I learned that while the specifics of water hardness and alkalinity are very important considerations for all-grain brewing, extract brewers usually don’t need to worry. However, we have incredibly hard water here. So much that this is even a problem for extract brewing, as our incredibly alkaline water can extract hop polyphenols from the cones, producing harsh astringent bitterness. You can avoid this problem by diluting the tap water with distilled or reverse osmosis water at at least a 1:1 ratio.
It’s not all bad, though. Northfield’s water has a profile that is very similar to Dublin, Ireland’s, being very high in bicarbonates, a moderate/low amount of calcium, and low in sodium, chloride, and sulfate. This means we’re in a great position to produce excellent stouts and other dark beers. Mmm… I’m getting thirsty. The highly roasted dark malts add an acidity that helps balance the pH.

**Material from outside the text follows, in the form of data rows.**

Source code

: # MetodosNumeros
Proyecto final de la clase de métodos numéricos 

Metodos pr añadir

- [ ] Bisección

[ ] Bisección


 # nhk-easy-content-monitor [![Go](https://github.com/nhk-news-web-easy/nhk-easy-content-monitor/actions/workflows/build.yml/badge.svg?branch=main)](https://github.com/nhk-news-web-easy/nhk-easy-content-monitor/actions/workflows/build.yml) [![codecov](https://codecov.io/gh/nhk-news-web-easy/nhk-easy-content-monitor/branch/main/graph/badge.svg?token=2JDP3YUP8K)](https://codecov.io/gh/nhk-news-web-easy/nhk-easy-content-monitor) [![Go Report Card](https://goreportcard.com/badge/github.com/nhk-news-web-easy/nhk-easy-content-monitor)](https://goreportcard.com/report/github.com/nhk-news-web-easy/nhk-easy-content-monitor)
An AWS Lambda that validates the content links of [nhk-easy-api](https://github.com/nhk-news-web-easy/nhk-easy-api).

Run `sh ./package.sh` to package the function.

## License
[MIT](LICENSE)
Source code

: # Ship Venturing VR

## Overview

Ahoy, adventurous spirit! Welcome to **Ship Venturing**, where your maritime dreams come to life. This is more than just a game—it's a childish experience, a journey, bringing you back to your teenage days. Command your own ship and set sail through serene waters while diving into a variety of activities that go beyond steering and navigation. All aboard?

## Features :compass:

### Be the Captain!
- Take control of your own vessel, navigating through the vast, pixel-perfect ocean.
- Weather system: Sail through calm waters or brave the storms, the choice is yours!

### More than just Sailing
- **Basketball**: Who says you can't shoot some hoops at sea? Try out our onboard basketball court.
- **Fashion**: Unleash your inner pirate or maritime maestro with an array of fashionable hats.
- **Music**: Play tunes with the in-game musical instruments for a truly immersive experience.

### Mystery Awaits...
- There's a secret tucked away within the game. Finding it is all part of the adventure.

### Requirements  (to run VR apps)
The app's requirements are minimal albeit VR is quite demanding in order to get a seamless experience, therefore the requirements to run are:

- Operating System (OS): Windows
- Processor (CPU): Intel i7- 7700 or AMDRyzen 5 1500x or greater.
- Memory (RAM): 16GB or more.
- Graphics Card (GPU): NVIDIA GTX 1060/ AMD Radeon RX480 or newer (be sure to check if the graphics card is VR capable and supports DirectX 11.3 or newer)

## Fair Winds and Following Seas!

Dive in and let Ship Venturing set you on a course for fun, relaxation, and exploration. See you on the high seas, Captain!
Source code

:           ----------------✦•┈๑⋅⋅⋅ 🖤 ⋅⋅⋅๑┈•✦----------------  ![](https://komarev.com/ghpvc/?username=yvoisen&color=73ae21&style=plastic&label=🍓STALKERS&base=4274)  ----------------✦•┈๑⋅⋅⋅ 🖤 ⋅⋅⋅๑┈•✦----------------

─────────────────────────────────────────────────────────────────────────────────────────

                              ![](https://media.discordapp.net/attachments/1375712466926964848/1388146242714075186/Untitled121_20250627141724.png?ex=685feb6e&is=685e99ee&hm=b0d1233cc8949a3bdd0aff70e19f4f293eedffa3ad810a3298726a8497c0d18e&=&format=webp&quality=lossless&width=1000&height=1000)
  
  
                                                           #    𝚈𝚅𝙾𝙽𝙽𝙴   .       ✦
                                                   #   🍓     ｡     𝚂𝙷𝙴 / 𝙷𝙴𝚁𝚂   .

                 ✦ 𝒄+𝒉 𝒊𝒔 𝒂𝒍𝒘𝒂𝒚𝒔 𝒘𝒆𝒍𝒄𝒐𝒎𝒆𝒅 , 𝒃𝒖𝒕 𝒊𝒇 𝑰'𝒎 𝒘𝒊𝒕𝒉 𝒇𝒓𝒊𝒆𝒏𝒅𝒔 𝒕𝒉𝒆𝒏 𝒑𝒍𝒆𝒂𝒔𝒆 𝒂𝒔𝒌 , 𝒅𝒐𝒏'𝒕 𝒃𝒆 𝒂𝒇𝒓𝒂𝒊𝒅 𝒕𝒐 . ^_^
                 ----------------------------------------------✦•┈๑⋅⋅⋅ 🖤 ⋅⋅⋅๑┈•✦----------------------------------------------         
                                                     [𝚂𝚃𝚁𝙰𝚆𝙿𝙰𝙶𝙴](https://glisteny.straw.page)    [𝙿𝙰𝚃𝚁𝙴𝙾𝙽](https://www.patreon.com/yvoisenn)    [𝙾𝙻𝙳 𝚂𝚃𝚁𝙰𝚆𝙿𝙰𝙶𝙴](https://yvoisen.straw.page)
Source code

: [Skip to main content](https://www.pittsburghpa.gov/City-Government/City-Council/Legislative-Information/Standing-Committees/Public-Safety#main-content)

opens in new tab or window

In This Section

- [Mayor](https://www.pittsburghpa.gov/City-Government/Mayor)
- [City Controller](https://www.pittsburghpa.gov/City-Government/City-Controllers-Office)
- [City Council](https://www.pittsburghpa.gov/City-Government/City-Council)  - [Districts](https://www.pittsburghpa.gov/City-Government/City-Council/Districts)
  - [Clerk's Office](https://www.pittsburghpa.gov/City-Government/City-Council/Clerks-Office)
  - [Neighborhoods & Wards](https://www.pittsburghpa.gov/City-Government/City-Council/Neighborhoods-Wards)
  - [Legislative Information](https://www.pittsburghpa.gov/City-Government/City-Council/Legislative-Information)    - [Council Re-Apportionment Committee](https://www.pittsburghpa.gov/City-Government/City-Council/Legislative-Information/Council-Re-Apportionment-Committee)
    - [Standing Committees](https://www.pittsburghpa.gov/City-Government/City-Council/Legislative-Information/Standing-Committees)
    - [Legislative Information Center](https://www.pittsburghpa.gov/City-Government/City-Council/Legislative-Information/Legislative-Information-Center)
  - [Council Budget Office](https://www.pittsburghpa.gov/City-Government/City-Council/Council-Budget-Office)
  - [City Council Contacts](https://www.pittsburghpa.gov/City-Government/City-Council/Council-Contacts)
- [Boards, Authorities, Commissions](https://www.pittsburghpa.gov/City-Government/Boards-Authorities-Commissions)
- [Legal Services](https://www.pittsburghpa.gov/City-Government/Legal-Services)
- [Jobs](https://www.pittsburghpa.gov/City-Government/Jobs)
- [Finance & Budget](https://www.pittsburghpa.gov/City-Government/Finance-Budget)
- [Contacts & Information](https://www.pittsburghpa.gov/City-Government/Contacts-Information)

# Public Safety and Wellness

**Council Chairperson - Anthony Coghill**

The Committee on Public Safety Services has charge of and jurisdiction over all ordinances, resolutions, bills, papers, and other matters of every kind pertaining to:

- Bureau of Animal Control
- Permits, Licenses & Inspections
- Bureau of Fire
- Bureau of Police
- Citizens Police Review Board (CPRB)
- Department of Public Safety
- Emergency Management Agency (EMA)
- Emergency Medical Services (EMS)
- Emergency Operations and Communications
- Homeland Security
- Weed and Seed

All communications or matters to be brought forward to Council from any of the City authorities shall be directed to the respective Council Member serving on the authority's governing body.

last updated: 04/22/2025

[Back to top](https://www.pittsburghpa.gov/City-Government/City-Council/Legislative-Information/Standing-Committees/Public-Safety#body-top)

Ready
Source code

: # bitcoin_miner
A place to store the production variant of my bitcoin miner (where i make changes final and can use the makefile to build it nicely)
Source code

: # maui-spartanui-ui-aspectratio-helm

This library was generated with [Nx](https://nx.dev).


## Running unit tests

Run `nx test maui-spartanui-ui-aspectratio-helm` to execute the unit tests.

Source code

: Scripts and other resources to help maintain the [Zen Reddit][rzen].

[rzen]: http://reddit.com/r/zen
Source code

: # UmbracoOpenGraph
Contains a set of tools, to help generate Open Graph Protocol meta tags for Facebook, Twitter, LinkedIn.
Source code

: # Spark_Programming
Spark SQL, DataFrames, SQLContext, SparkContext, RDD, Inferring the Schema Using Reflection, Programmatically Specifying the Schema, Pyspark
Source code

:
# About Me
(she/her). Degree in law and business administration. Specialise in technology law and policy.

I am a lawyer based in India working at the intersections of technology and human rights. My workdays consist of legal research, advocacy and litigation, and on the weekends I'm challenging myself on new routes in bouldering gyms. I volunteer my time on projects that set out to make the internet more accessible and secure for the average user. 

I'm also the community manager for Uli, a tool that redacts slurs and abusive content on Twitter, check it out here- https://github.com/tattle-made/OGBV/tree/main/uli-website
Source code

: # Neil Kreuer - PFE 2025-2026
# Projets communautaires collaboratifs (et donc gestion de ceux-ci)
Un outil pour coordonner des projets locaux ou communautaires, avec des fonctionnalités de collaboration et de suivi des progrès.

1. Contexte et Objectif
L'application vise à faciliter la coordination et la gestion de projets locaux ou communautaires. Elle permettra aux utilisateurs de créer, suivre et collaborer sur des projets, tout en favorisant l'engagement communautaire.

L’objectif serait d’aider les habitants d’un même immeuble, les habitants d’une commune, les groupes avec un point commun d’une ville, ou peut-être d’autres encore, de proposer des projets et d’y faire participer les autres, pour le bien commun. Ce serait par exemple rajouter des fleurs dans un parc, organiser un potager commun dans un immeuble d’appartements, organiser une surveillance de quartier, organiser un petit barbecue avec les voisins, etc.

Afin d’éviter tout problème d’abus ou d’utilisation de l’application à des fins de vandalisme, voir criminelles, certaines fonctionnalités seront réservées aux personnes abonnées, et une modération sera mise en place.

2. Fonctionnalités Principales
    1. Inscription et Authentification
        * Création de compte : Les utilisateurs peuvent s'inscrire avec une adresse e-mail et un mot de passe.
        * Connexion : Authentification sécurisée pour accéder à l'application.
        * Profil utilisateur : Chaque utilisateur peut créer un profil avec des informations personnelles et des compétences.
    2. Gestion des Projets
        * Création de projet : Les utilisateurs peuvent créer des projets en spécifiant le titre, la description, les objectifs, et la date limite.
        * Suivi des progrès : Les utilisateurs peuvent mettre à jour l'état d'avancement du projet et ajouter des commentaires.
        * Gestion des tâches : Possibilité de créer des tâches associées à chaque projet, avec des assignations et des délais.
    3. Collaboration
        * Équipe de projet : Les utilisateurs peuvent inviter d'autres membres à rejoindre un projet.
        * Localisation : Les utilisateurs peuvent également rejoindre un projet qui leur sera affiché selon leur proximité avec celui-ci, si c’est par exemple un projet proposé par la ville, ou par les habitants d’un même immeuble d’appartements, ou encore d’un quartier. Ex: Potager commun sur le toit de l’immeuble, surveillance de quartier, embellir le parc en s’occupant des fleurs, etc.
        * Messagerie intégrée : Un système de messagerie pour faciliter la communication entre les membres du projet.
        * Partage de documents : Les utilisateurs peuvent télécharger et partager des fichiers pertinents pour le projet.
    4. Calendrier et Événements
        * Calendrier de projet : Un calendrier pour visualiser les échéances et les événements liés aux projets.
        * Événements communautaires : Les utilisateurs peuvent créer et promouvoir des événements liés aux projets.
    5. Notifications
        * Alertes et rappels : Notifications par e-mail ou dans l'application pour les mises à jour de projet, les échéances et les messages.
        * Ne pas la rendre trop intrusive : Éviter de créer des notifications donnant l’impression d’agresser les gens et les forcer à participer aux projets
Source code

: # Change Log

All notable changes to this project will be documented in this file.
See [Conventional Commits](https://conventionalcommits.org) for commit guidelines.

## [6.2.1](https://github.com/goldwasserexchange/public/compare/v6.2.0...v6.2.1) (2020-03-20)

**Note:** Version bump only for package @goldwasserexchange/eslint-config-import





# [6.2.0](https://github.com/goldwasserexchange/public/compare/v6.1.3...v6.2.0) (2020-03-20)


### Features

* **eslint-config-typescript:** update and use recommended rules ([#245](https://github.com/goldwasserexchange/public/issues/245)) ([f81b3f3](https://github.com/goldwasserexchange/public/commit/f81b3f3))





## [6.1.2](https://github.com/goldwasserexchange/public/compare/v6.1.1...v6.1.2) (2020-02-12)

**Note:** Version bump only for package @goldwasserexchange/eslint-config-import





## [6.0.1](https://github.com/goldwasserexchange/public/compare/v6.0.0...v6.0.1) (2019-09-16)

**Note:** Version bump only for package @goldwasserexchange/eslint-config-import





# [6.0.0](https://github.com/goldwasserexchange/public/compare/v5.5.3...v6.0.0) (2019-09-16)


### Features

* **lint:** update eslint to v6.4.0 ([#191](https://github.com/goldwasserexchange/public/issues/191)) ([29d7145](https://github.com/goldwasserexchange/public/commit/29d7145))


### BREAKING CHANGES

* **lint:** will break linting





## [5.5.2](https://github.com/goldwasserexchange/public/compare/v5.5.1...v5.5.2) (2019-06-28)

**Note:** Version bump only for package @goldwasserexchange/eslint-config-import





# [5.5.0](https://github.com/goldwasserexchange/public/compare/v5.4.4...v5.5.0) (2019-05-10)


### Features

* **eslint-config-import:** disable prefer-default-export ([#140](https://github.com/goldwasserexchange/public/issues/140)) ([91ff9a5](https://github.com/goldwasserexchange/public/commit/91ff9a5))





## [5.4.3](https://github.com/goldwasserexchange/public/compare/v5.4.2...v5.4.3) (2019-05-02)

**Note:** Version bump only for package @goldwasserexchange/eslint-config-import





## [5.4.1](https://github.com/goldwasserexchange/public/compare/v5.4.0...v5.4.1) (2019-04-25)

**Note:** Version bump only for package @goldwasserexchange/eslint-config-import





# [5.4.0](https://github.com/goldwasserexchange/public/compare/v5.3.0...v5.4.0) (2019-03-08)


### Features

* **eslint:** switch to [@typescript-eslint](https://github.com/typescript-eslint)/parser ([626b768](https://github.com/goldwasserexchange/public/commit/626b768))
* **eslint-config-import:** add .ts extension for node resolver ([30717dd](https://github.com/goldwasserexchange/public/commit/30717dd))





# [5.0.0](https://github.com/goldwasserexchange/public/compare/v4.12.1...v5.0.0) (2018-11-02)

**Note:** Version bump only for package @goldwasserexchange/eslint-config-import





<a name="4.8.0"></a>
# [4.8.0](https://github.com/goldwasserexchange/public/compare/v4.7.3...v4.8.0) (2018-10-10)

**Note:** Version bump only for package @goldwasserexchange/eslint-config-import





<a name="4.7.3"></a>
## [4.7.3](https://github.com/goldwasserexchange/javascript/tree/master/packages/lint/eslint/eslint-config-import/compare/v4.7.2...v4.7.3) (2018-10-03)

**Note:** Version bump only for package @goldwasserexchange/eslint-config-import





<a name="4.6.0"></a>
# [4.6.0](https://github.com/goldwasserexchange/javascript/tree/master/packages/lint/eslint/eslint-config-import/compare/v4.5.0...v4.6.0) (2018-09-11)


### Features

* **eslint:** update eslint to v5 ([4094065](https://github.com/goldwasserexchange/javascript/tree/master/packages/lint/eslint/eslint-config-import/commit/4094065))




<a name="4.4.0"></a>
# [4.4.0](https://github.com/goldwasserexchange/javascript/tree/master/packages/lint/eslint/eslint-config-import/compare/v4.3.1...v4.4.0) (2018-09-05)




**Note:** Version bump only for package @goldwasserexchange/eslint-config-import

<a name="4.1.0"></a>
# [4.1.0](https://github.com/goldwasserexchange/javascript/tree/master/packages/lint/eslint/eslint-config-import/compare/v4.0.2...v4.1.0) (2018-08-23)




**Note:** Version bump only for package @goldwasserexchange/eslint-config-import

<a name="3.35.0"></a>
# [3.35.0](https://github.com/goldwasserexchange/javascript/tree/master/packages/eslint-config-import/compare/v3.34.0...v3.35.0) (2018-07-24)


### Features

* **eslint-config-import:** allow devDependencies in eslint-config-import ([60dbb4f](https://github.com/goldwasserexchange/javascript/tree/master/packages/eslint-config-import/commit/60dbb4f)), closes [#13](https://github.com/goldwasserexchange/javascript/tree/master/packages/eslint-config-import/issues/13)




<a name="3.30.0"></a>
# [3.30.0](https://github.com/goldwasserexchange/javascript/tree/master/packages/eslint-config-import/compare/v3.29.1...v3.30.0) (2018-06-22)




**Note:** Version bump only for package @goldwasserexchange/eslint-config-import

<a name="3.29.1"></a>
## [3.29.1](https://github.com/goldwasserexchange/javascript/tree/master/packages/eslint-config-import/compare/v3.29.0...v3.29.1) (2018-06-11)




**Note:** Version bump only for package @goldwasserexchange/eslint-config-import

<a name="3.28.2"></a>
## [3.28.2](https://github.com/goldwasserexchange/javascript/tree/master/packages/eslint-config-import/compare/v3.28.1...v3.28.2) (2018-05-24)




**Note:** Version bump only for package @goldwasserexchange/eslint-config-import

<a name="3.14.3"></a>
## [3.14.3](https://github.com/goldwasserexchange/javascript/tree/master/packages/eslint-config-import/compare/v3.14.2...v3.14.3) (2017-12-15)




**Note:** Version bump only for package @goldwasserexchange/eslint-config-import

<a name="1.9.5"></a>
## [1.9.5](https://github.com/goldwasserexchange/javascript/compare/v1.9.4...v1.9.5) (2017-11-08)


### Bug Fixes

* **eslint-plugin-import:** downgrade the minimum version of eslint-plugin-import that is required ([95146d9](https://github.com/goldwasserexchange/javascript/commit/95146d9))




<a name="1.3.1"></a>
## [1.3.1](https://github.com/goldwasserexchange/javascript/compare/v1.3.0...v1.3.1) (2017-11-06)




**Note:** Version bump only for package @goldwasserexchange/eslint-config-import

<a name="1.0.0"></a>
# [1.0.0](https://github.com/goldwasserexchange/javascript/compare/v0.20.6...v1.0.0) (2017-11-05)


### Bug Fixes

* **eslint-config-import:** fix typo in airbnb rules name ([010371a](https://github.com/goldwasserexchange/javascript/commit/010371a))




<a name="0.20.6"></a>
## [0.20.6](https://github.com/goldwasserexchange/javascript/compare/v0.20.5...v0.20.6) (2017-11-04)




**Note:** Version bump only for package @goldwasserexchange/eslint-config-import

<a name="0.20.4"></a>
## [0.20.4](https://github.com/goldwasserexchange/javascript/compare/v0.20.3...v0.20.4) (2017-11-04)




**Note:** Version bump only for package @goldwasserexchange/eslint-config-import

From what I read, if you want to brew a lighter beer, and are going all-grain, you’ll probably want to consider dilution or other methods of reducing the bicarbonates, such as boiling or lime treatment. Those approaches come with their own set of concerns, since you may be reducing other vital nutrients as well, such as calcium and magnesium. You can add nutrients back into the water, but figuring out the right amounts can be tricky. There is software that can help you do this. Check out Gabe’s comments below for pointers on that.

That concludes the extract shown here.